Slashdot Mirror


How does Google do it?

Doc Tagle writes "With Google reportedly on the verge of going public, more and more people want to know what makes Google tick. The Observer, serves up the answers to our questions."

26 of 261 comments (clear)

  1. As a consultant by elinenbe · · Score: 5, Informative

    having been a consultant at their data center a year or so back I can attest that they had well over 50,000 machines. I am not sure about the 80GB drive per machine because from what I understood was they bought whatever drive at the time was the cheapest MB/$ and would replace any dead ones with the larger ones. Also, at any given time machines just die and many of them are not replaced or repaird for months. Their cluster accounts for all this...

    --
    -eric
    1. Re:As a consultant by _Sharp'r_ · · Score: 5, Informative

      But also realize that the data center you were at isn't their only one. I know of at least 7 physical locations and there are probably more out there.
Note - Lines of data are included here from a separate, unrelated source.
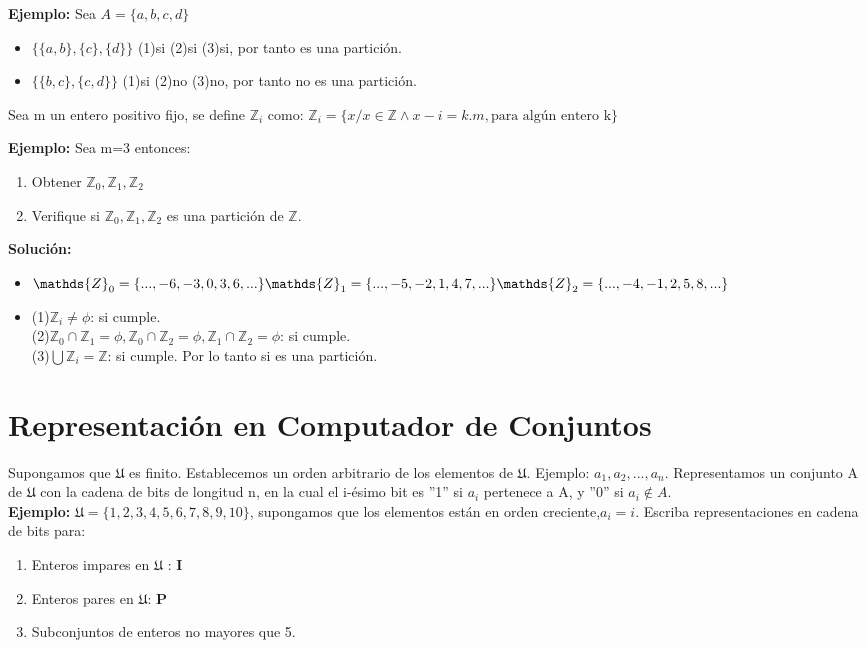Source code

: \textbf{Ejemplo: }Sea $A=\lbrace a,b,c,d \rbrace$
\begin{itemize}
\item $\lbrace\lbrace a,b\rbrace,\lbrace c\rbrace,\lbrace d\rbrace \rbrace$ (1)si (2)si (3)si, por tanto es una partición.
\item $\lbrace\lbrace b,c\rbrace,\lbrace c,d\rbrace\rbrace$ (1)si (2)no (3)no, por tanto no es una partición.
\end{itemize}

Sea m un entero positivo fijo, se define $\mathds{Z}_i$ como:
$\mathds{Z}_i=\lbrace x/x \in \mathds{Z} \land x-i=k.m, \mbox{para algún entero k} \rbrace$

\textbf{Ejemplo: }Sea m=3 entonces:
\begin{enumerate}
\item Obtener $\mathds{Z}_0,\mathds{Z}_1,\mathds{Z}_2$
\item Verifique si $\mathds{Z}_0,\mathds{Z}_1,\mathds{Z}_2$ es una partición de $\mathds{Z}$.
\end{enumerate}

\textbf{Solución: }
\begin{itemize}
\item $\mathds{Z}_0=\lbrace ...,-6,-3,0,3,6,...\rbrace \\
		\mathds{Z}_1=\lbrace ...,-5,-2,1,4,7,...\rbrace \\
		\mathds{Z}_2=\lbrace ...,-4,-1,2,5,8,...\rbrace$
\item (1)$\mathds{Z}_i\not=\phi$: si cumple.\\
		(2)$\mathds{Z}_0\cap \mathds{Z}_1=\phi, \mathds{Z}_0\cap \mathds{Z}_2=\phi, \mathds{Z}_1\cap\mathds{Z}_2=\phi$: si cumple.\\
		(3)$\bigcup \mathds{Z}_i=\mathds{Z}$: si cumple. Por lo tanto si es una partición.
\end{itemize}

\section{Representación en Computador de Conjuntos}

Supongamos que $\mathfrak{U}$ es finito. Establecemos un orden arbitrario de los elementos de $\mathfrak{U}$. Ejemplo: $a_1,a_2,...,a_n$. Representamos un conjunto A de $\mathfrak{U}$ con la cadena de bits de longitud n, en la cual el i-ésimo bit es ''1'' si $a_i$ pertenece a A, y ''0'' si $a_i\not\in A$.\\
\textbf{Ejemplo: }$\mathfrak{U}=\lbrace 1,2,3,4,5,6,7,8,9,10\rbrace$, supongamos que los elementos están en orden creciente,$a_i=i$. Escriba representaciones en cadena de bits para:
\begin{enumerate}
\item Enteros impares en $\mathfrak{U}$ : \textbf{I}
\item Enteros pares en $\mathfrak{U}$: \textbf{P}
\item Subconjuntos de enteros no mayores que 5.
\end{enumerate}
      But yeah, their racks of 4 servers/1U is pretty impressive when you see them lined up in row after row of racks. Their data centers have to bring in extra cooling because they are so densely packed.

      --
      The party of stupid and the party of evil get together and do something both stupid and evil, then call it bipartisan.
  2. Huh? by lawrencekhoo · · Score: 1, Informative

    There are no answers in the article at all. Just the usual questions about how Google's publicized statistics don't add up.

  3. Re:Soon to be everything by richard_za · · Score: 5, Informative

    Google already has spell check, and so does Gmail have a look at the screenshots on my blog. I believe they're looking at releasing it to the public in six months time, have a look at this article.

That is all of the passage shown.